++++ Listed entries

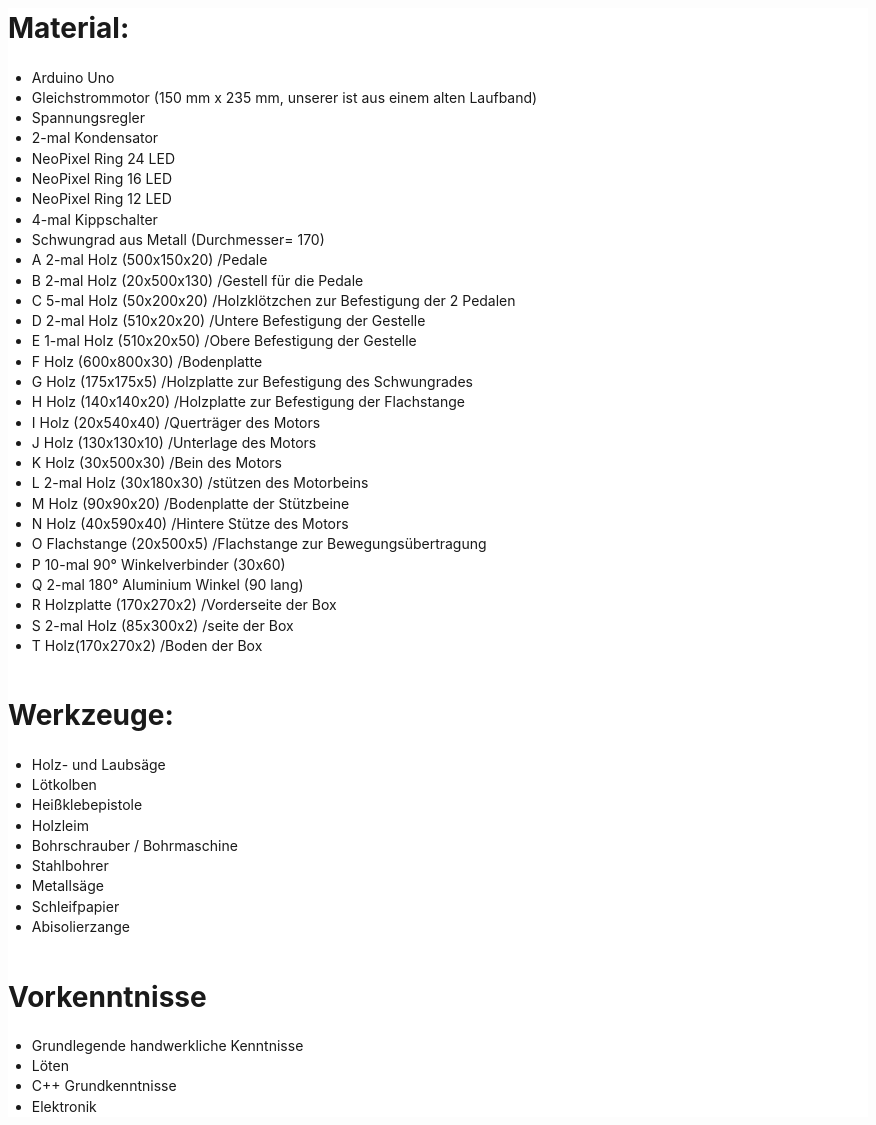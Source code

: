 # Material:
- Arduino Uno
- Gleichstrommotor (150 mm x 235 mm, unserer ist aus einem alten Laufband)
- Spannungsregler
- 2-mal Kondensator
- NeoPixel Ring 24 LED
- NeoPixel Ring 16 LED
- NeoPixel Ring 12 LED
- 4-mal Kippschalter
- Schwungrad aus Metall (Durchmesser= 170)
- A	2-mal Holz (500x150x20)   	 /Pedale
- B	2-mal Holz (20x500x130)    	 /Gestell für die Pedale
- C	5-mal Holz (50x200x20)  	  /Holzklötzchen zur Befestigung der 2 Pedalen
- D	2-mal Holz (510x20x20)  	  /Untere Befestigung der Gestelle
- E	1-mal Holz (510x20x50)  	  /Obere Befestigung der Gestelle
- F	Holz (600x800x30)      	  	  /Bodenplatte
- G	Holz (175x175x5)      		  /Holzplatte zur Befestigung des Schwungrades
- H	Holz (140x140x20)      		  /Holzplatte zur Befestigung der Flachstange
- I	Holz (20x540x40)      		  /Querträger des Motors
- J	Holz (130x130x10)    		 /Unterlage des Motors
- K	Holz (30x500x30)       		 /Bein des Motors
- L	2-mal Holz (30x180x30)	 	 /stützen des Motorbeins
- M	Holz (90x90x20)     		 /Bodenplatte der Stützbeine
- N	Holz (40x590x40)     		 /Hintere Stütze des Motors
- O	Flachstange (20x500x5)  	 /Flachstange zur Bewegungsübertragung
- P	10-mal 90° Winkelverbinder (30x60)
- Q	2-mal 180° Aluminium Winkel (90 lang)
- R	Holzplatte (170x270x2)		/Vorderseite der Box
- S	2-mal Holz (85x300x2)			/seite der Box
- T	Holz(170x270x2)		/Boden der Box


# Werkzeuge:
- Holz- und Laubsäge
- Lötkolben
- Heißklebepistole
- Holzleim
- Bohrschrauber / Bohrmaschine
- Stahlbohrer
- Metallsäge
- Schleifpapier
- Abisolierzange

# Vorkenntnisse
- Grundlegende handwerkliche Kenntnisse
- Löten
- C++ Grundkenntnisse
- Elektronik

++++++++

In the data above, find each line where the string "Flachstange" appears, then copy it.

Task solution ▸
- H	Holz (140x140x20)      		  /Holzplatte zur Befestigung der Flachstange
- O	Flachstange (20x500x5)  	 /Flachstange zur Bewegungsübertragung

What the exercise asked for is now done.